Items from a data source
▼

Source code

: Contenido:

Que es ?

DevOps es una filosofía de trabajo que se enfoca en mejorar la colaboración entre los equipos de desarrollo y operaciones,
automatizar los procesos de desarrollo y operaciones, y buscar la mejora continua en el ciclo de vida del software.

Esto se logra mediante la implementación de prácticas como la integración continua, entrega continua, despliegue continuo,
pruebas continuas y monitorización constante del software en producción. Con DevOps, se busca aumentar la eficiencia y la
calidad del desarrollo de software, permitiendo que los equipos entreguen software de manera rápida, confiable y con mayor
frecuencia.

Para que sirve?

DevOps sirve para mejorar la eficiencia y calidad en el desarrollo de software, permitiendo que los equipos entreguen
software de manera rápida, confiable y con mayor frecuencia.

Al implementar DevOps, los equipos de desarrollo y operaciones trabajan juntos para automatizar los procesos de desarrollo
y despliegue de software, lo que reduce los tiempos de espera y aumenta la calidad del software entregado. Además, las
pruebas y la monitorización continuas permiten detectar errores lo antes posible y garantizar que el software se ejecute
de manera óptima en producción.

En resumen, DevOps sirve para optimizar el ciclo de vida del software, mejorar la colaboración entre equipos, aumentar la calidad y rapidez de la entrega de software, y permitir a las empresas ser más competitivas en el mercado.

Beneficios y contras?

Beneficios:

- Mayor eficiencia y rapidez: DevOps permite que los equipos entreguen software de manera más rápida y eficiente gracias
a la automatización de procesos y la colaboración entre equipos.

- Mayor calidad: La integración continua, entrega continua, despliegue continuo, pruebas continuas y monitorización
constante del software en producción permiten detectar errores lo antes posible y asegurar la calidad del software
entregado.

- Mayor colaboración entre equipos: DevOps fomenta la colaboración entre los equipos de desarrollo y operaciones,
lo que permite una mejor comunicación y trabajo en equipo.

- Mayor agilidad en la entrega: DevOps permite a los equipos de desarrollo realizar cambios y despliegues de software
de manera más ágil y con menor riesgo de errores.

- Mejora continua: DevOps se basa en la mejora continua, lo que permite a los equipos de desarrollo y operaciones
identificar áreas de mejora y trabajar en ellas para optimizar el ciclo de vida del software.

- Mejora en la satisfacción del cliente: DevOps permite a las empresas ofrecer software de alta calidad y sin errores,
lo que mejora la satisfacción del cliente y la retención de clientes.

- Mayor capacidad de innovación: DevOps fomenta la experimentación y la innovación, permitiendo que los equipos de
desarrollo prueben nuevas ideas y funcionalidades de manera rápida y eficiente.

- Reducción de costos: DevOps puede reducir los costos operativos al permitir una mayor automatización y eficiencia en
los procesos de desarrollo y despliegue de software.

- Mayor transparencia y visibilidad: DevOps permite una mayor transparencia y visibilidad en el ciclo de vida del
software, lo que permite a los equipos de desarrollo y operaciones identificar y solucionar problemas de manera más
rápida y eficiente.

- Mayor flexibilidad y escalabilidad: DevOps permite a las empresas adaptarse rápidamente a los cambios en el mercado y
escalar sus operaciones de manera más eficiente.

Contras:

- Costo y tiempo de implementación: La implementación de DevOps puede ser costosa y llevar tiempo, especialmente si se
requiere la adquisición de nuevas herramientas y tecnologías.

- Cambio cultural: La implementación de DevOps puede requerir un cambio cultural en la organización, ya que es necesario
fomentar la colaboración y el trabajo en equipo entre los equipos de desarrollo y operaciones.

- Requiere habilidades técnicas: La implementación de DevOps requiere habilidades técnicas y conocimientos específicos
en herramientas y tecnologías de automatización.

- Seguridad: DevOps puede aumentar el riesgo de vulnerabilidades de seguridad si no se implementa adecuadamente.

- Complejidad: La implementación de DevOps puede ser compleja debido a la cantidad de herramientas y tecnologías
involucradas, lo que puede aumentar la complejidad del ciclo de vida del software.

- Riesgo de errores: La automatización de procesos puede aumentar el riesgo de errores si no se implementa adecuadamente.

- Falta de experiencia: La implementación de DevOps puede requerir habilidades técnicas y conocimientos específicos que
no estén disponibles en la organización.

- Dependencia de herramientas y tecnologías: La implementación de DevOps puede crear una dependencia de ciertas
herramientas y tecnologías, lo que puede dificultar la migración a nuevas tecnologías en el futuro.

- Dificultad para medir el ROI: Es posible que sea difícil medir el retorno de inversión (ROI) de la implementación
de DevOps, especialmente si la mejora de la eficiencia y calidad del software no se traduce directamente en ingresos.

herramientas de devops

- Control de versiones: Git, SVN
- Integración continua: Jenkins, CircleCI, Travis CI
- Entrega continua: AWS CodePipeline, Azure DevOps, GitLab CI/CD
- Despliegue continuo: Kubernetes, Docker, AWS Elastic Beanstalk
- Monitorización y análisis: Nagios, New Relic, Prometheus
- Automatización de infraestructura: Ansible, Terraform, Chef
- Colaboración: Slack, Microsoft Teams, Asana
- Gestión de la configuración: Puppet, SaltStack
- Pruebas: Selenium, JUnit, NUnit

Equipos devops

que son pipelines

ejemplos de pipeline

▲

Goal of the exercise
The expected response reproduces all of the data precisely.

Response
Source code

: Contenido:

Que es ?

DevOps es una filosofía de trabajo que se enfoca en mejorar la colaboración entre los equipos de desarrollo y operaciones,
automatizar los procesos de desarrollo y operaciones, y buscar la mejora continua en el ciclo de vida del software.

Esto se logra mediante la implementación de prácticas como la integración continua, entrega continua, despliegue continuo,
pruebas continuas y monitorización constante del software en producción. Con DevOps, se busca aumentar la eficiencia y la
calidad del desarrollo de software, permitiendo que los equipos entreguen software de manera rápida, confiable y con mayor
frecuencia.

Para que sirve?

DevOps sirve para mejorar la eficiencia y calidad en el desarrollo de software, permitiendo que los equipos entreguen
software de manera rápida, confiable y con mayor frecuencia.

Al implementar DevOps, los equipos de desarrollo y operaciones trabajan juntos para automatizar los procesos de desarrollo
y despliegue de software, lo que reduce los tiempos de espera y aumenta la calidad del software entregado. Además, las
pruebas y la monitorización continuas permiten detectar errores lo antes posible y garantizar que el software se ejecute
de manera óptima en producción.

En resumen, DevOps sirve para optimizar el ciclo de vida del software, mejorar la colaboración entre equipos, aumentar la calidad y rapidez de la entrega de software, y permitir a las empresas ser más competitivas en el mercado.

Beneficios y contras?

Beneficios:

- Mayor eficiencia y rapidez: DevOps permite que los equipos entreguen software de manera más rápida y eficiente gracias
a la automatización de procesos y la colaboración entre equipos.

- Mayor calidad: La integración continua, entrega continua, despliegue continuo, pruebas continuas y monitorización
constante del software en producción permiten detectar errores lo antes posible y asegurar la calidad del software
entregado.

- Mayor colaboración entre equipos: DevOps fomenta la colaboración entre los equipos de desarrollo y operaciones,
lo que permite una mejor comunicación y trabajo en equipo.

- Mayor agilidad en la entrega: DevOps permite a los equipos de desarrollo realizar cambios y despliegues de software
de manera más ágil y con menor riesgo de errores.

- Mejora continua: DevOps se basa en la mejora continua, lo que permite a los equipos de desarrollo y operaciones
identificar áreas de mejora y trabajar en ellas para optimizar el ciclo de vida del software.

- Mejora en la satisfacción del cliente: DevOps permite a las empresas ofrecer software de alta calidad y sin errores,
lo que mejora la satisfacción del cliente y la retención de clientes.

- Mayor capacidad de innovación: DevOps fomenta la experimentación y la innovación, permitiendo que los equipos de
desarrollo prueben nuevas ideas y funcionalidades de manera rápida y eficiente.

- Reducción de costos: DevOps puede reducir los costos operativos al permitir una mayor automatización y eficiencia en
los procesos de desarrollo y despliegue de software.

- Mayor transparencia y visibilidad: DevOps permite una mayor transparencia y visibilidad en el ciclo de vida del
software, lo que permite a los equipos de desarrollo y operaciones identificar y solucionar problemas de manera más
rápida y eficiente.

- Mayor flexibilidad y escalabilidad: DevOps permite a las empresas adaptarse rápidamente a los cambios en el mercado y
escalar sus operaciones de manera más eficiente.

Contras:

- Costo y tiempo de implementación: La implementación de DevOps puede ser costosa y llevar tiempo, especialmente si se
requiere la adquisición de nuevas herramientas y tecnologías.

- Cambio cultural: La implementación de DevOps puede requerir un cambio cultural en la organización, ya que es necesario
fomentar la colaboración y el trabajo en equipo entre los equipos de desarrollo y operaciones.

- Requiere habilidades técnicas: La implementación de DevOps requiere habilidades técnicas y conocimientos específicos
en herramientas y tecnologías de automatización.

- Seguridad: DevOps puede aumentar el riesgo de vulnerabilidades de seguridad si no se implementa adecuadamente.

- Complejidad: La implementación de DevOps puede ser compleja debido a la cantidad de herramientas y tecnologías
involucradas, lo que puede aumentar la complejidad del ciclo de vida del software.

- Riesgo de errores: La automatización de procesos puede aumentar el riesgo de errores si no se implementa adecuadamente.

- Falta de experiencia: La implementación de DevOps puede requerir habilidades técnicas y conocimientos específicos que
no estén disponibles en la organización.

- Dependencia de herramientas y tecnologías: La implementación de DevOps puede crear una dependencia de ciertas
herramientas y tecnologías, lo que puede dificultar la migración a nuevas tecnologías en el futuro.

- Dificultad para medir el ROI: Es posible que sea difícil medir el retorno de inversión (ROI) de la implementación
de DevOps, especialmente si la mejora de la eficiencia y calidad del software no se traduce directamente en ingresos.

herramientas de devops

- Control de versiones: Git, SVN
- Integración continua: Jenkins, CircleCI, Travis CI
- Entrega continua: AWS CodePipeline, Azure DevOps, GitLab CI/CD
- Despliegue continuo: Kubernetes, Docker, AWS Elastic Beanstalk
- Monitorización y análisis: Nagios, New Relic, Prometheus
- Automatización de infraestructura: Ansible, Terraform, Chef
- Colaboración: Slack, Microsoft Teams, Asana
- Gestión de la configuración: Puppet, SaltStack
- Pruebas: Selenium, JUnit, NUnit

Equipos devops

que son pipelines

ejemplos de pipeline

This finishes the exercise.